## What to produce
Which lines of the entries contain the string "trends"? Copy each of them.

Records shown START

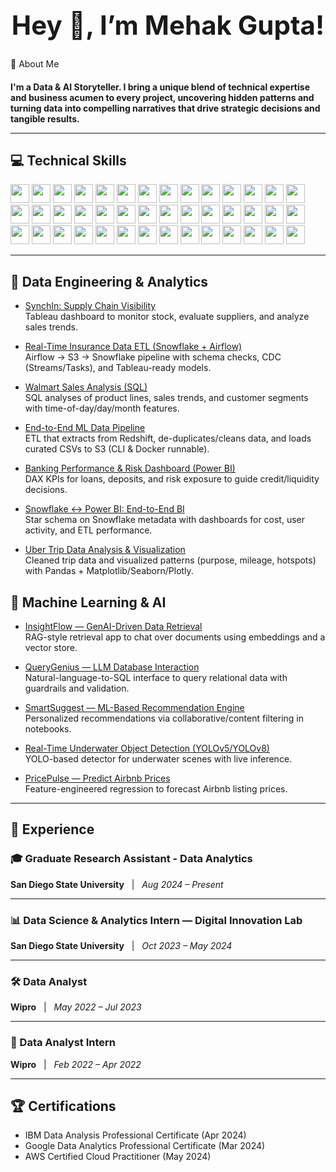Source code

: <h1 align = center style="font-size: 3em;">Hey 👋, I’m Mehak Gupta!</h1>
 🚀 About Me
<h3 style="font-size: 1em"> I'm a Data & AI Storyteller. I bring a unique blend of technical expertise and business acumen to every project, uncovering hidden patterns and turning data into compelling narratives that drive strategic decisions and tangible results.

---

## 💻 Technical Skills
<p align="left">

<img src="https://img.shields.io/badge/Python-3776AB?logo=python&logoColor=white" height="30"/>
<img src="https://img.shields.io/badge/R-276DC3?logo=r&logoColor=white" height="30"/>
<img src="https://img.shields.io/badge/SQL-4479A1?logo=mysql&logoColor=white" height="30"/>
<img src="https://img.shields.io/badge/SAS-000000?logo=sas&logoColor=white" height="30"/>
<img src="https://img.shields.io/badge/C++-00599C?logo=c%2B%2B&logoColor=white" height="30"/>
<img src="https://img.shields.io/badge/MongoDB-47A248?logo=mongodb&logoColor=white" height="30"/>
<img src="https://img.shields.io/badge/BigQuery-4285F4?logo=googlecloud&logoColor=white" height="30"/>
<img src="https://img.shields.io/badge/Snowflake-39B7E1?logo=snowflake&logoColor=white" height="30"/>
<img src="https://img.shields.io/badge/Redshift-8C4FFF?logo=amazonaws&logoColor=white" height="30"/>
<img src="https://img.shields.io/badge/Azure%20SQL-0078D4?logo=microsoft-azure&logoColor=white" height="30"/>
<img src="https://img.shields.io/badge/SSMS-CC2927?logo=microsoft-sql-server&logoColor=white" height="30"/>
<img src="https://img.shields.io/badge/Tableau-4E9BCD?logo=tableau&logoColor=white" height="30"/>
<img src="https://img.shields.io/badge/Power%20BI-F2C811?logo=microsoft-power-bi&logoColor=black" height="30"/>
<img src="https://img.shields.io/badge/Excel-217346?logo=microsoft-excel&logoColor=white" height="30"/>
<img src="https://img.shields.io/badge/VBA-867DB1?logo=visual-basic&logoColor=white" height="30"/>
<img src="https://img.shields.io/badge/QuickSight-FF9900?logo=amazon-aws&logoColor=white" height="30"/>
<img src="https://img.shields.io/badge/Grafana-F46800?logo=grafana&logoColor=white" height="30"/>
<img src="https://img.shields.io/badge/Pandas-150458?logo=pandas&logoColor=white" height="30"/>
<img src="https://img.shields.io/badge/NumPy-013243?logo=numpy&logoColor=white" height="30"/>
<img src="https://img.shields.io/badge/Scikit--learn-F7931E?logo=scikit-learn&logoColor=white" height="30"/>
<img src="https://img.shields.io/badge/TensorFlow-FF6F00?logo=tensorflow&logoColor=white" height="30"/>
<img src="https://img.shields.io/badge/Keras-D00000?logo=keras&logoColor=white" height="30"/>
<img src="https://img.shields.io/badge/PyTorch-EE4C2C?logo=pytorch&logoColor=white" height="30"/>
<img src="https://img.shields.io/badge/Matplotlib-11557C?logo=python&logoColor=white" height="30"/>
<img src="https://img.shields.io/badge/Seaborn-1E90FF?logo=python&logoColor=white" height="30"/>
<img src="https://img.shields.io/badge/AWS%20Cloud-FF9900?logo=amazon-aws&logoColor=white" height="30"/>
<img src="https://img.shields.io/badge/GCP-4285F4?logo=googlecloud&logoColor=white" height="30"/>
<img src="https://img.shields.io/badge/Azure-0078D4?logo=microsoft-azure&logoColor=white" height="30"/>
<img src="https://img.shields.io/badge/Azure%20Data%20Factory-0078D4?logo=microsoft-azure&logoColor=white" height="30"/>
<img src="https://img.shields.io/badge/Airflow-017CEE?logo=apache-airflow&logoColor=white" height="30"/>
<img src="https://img.shields.io/badge/Jenkins-D24939?logo=jenkins&logoColor=white" height="30"/>
<img src="https://img.shields.io/badge/Docker-2496ED?logo=docker&logoColor=white" height="30"/>
<img src="https://img.shields.io/badge/Kubernetes-326CE5?logo=kubernetes&logoColor=white" height="30"/>
<img src="https://img.shields.io/badge/EMR-FF9900?logo=amazon-aws&logoColor=white" height="30"/>
<img src="https://img.shields.io/badge/Stakeholder%20Communication-6D9EEB?logo=communication&logoColor=white" height="30"/>
<img src="https://img.shields.io/badge/Requirement%20Gathering-8E44AD?logo=clipboard&logoColor=white" height="30"/>
<img src="https://img.shields.io/badge/Agile%20Support-FCA121?logo=agile&logoColor=white" height="30"/>
<img src="https://img.shields.io/badge/A/B%20Testing-FF7043?logo=experiment&logoColor=white" height="30"/>
<img src="https://img.shields.io/badge/Forecasting-2196F3?logo=chart&logoColor=white" height="30"/>
<img src="https://img.shields.io/badge/KPI%20Reporting-00BCD4?logo=analytics&logoColor=white" height="30"/>
<img src="https://img.shields.io/badge/AWS%20Certified%20Cloud%20Practitioner-FF9900?logo=amazonaws&logoColor=white" height="30"/>
<img src="https://img.shields.io/badge/Google%20Data%20Analytics-34A853?logo=google&logoColor=white" height="30"/>

</p>

---
## 🚀 Data Engineering & Analytics

- [SynchIn: Supply Chain Visibility](https://github.com/Mgupta1610/Synch-In-Supply-Chain-Visibility)  
  Tableau dashboard to monitor stock, evaluate suppliers, and analyze sales trends.

- [Real-Time Insurance Data ETL (Snowflake + Airflow)](https://github.com/Mgupta1610/Real-Time-Insurance-Claims-Data-ETL-Pipeline)  
  Airflow → S3 → Snowflake pipeline with schema checks, CDC (Streams/Tasks), and Tableau-ready models.

- [Walmart Sales Analysis (SQL)](https://github.com/Mgupta1610/Walmart-Sales-Data-Analysis)  
  SQL analyses of product lines, sales trends, and customer segments with time-of-day/day/month features.

- [End-to-End ML Data Pipeline](https://github.com/Mgupta1610/End-to-End-ML-Data-Pipeline)  
  ETL that extracts from Redshift, de-duplicates/cleans data, and loads curated CSVs to S3 (CLI & Docker runnable).

- [Banking Performance & Risk Dashboard (Power BI)](https://github.com/Mgupta1610/Banking-Performance-Risk-Analysis-Dashboard)  
  DAX KPIs for loans, deposits, and risk exposure to guide credit/liquidity decisions.

- [Snowflake ↔ Power BI: End-to-End BI](https://github.com/Mgupta1610/End-to-End-Business-Intelligence-with-Snowflake-and-Power-BI)  
  Star schema on Snowflake metadata with dashboards for cost, user activity, and ETL performance.

- [Uber Trip Data Analysis & Visualization](https://github.com/Mgupta1610/Uber-Data-Visualization-and-Insights)  
  Cleaned trip data and visualized patterns (purpose, mileage, hotspots) with Pandas + Matplotlib/Seaborn/Plotly.


## 🤖 Machine Learning & AI

- [InsightFlow — GenAI-Driven Data Retrieval](https://github.com/Mgupta1610/InsightFlow-GenAI-Driven-Data-Retrieval)  
  RAG-style retrieval app to chat over documents using embeddings and a vector store.

- [QueryGenius — LLM Database Interaction](https://github.com/Mgupta1610/QueryGenius-LLM-Based-Database-Interaction)  
  Natural-language-to-SQL interface to query relational data with guardrails and validation.

- [SmartSuggest — ML-Based Recommendation Engine](https://github.com/Mgupta1610/SmartSuggest-ML-Based-Personalized-Recommendation-Engine)  
  Personalized recommendations via collaborative/content filtering in notebooks.

- [Real-Time Underwater Object Detection (YOLOv5/YOLOv8)](https://github.com/Mgupta1610/Real-Time-Underwater-Object-Detection-with-YOLOv5-YOLOv8)  
  YOLO-based detector for underwater scenes with live inference.

- [PricePulse — Predict Airbnb Prices](https://github.com/Mgupta1610/Price-Pulse-Predict-Airbnb-Prices)  
  Feature-engineered regression to forecast Airbnb listing prices.

---

## 💼 Experience

### 🎓 Graduate Research Assistant - Data Analytics
**San Diego State University** &nbsp; | &nbsp; *Aug 2024 – Present*  

---

### 📊 Data Science & Analytics Intern — Digital Innovation Lab  
**San Diego State University** &nbsp; | &nbsp; *Oct 2023 – May 2024*  

---

### 🛠️ Data Analyst  
**Wipro** &nbsp; | &nbsp; *May 2022 – Jul 2023*  

---

### 🧪 Data Analyst Intern  
**Wipro** &nbsp; | &nbsp; *Feb 2022 – Apr 2022*  

---

## 🏆 Certifications
- IBM Data Analysis Professional Certificate (Apr 2024)  
- Google Data Analytics Professional Certificate (Mar 2024)  
- AWS Certified Cloud Practitioner (May 2024)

Records shown END

## Answer to this problem
  Tableau dashboard to monitor stock, evaluate suppliers, and analyze sales trends.
  SQL analyses of product lines, sales trends, and customer segments with time-of-day/day/month features.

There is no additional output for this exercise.